-- PROVIDED DATA follows --

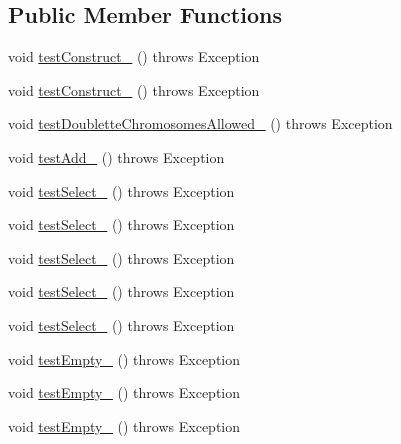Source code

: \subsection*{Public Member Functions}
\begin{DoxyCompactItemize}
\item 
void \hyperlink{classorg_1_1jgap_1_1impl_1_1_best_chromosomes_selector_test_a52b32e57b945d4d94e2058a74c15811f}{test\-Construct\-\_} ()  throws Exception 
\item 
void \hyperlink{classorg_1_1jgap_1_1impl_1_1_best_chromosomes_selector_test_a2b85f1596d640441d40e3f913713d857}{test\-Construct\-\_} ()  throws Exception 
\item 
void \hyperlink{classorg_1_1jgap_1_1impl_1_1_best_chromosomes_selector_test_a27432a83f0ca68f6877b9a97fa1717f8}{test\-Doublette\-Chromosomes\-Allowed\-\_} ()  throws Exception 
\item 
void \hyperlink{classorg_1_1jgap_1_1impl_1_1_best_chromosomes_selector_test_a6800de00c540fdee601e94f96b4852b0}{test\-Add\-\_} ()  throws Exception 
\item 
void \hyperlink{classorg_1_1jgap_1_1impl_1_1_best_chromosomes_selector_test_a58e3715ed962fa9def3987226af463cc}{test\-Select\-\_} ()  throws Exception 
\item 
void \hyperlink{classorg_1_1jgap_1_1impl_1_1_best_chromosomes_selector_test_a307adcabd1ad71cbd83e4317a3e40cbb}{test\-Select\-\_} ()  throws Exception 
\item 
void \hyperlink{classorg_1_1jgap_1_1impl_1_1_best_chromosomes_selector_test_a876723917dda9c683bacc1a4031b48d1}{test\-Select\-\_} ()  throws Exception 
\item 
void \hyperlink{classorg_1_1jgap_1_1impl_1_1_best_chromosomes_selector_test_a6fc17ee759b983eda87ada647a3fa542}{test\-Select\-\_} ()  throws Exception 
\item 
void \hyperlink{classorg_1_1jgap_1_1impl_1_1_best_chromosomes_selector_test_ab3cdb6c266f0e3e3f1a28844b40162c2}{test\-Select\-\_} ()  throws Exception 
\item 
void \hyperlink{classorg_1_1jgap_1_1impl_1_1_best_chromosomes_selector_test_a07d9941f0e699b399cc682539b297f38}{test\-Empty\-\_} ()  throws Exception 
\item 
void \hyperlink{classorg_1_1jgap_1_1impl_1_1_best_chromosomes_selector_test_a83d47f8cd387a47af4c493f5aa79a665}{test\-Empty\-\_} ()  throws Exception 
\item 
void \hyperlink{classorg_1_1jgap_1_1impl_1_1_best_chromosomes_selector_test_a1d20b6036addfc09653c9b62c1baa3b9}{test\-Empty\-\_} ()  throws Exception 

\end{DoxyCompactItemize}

-- PROVIDED DATA concluded --

#### [EXERCISE GOAL]
Each record is to be restated word for word; no picture goes in.

#### [ANSWER SECTION]
Source code

: \subsection*{Public Member Functions}
\begin{DoxyCompactItemize}
\item 
void \hyperlink{classorg_1_1jgap_1_1impl_1_1_best_chromosomes_selector_test_a52b32e57b945d4d94e2058a74c15811f}{test\-Construct\-\_} ()  throws Exception 
\item 
void \hyperlink{classorg_1_1jgap_1_1impl_1_1_best_chromosomes_selector_test_a2b85f1596d640441d40e3f913713d857}{test\-Construct\-\_} ()  throws Exception 
\item 
void \hyperlink{classorg_1_1jgap_1_1impl_1_1_best_chromosomes_selector_test_a27432a83f0ca68f6877b9a97fa1717f8}{test\-Doublette\-Chromosomes\-Allowed\-\_} ()  throws Exception 
\item 
void \hyperlink{classorg_1_1jgap_1_1impl_1_1_best_chromosomes_selector_test_a6800de00c540fdee601e94f96b4852b0}{test\-Add\-\_} ()  throws Exception 
\item 
void \hyperlink{classorg_1_1jgap_1_1impl_1_1_best_chromosomes_selector_test_a58e3715ed962fa9def3987226af463cc}{test\-Select\-\_} ()  throws Exception 
\item 
void \hyperlink{classorg_1_1jgap_1_1impl_1_1_best_chromosomes_selector_test_a307adcabd1ad71cbd83e4317a3e40cbb}{test\-Select\-\_} ()  throws Exception 
\item 
void \hyperlink{classorg_1_1jgap_1_1impl_1_1_best_chromosomes_selector_test_a876723917dda9c683bacc1a4031b48d1}{test\-Select\-\_} ()  throws Exception 
\item 
void \hyperlink{classorg_1_1jgap_1_1impl_1_1_best_chromosomes_selector_test_a6fc17ee759b983eda87ada647a3fa542}{test\-Select\-\_} ()  throws Exception 
\item 
void \hyperlink{classorg_1_1jgap_1_1impl_1_1_best_chromosomes_selector_test_ab3cdb6c266f0e3e3f1a28844b40162c2}{test\-Select\-\_} ()  throws Exception 
\item 
void \hyperlink{classorg_1_1jgap_1_1impl_1_1_best_chromosomes_selector_test_a07d9941f0e699b399cc682539b297f38}{test\-Empty\-\_} ()  throws Exception 
\item 
void \hyperlink{classorg_1_1jgap_1_1impl_1_1_best_chromosomes_selector_test_a83d47f8cd387a47af4c493f5aa79a665}{test\-Empty\-\_} ()  throws Exception 
\item 
void \hyperlink{classorg_1_1jgap_1_1impl_1_1_best_chromosomes_selector_test_a1d20b6036addfc09653c9b62c1baa3b9}{test\-Empty\-\_} ()  throws Exception 

\end{DoxyCompactItemize}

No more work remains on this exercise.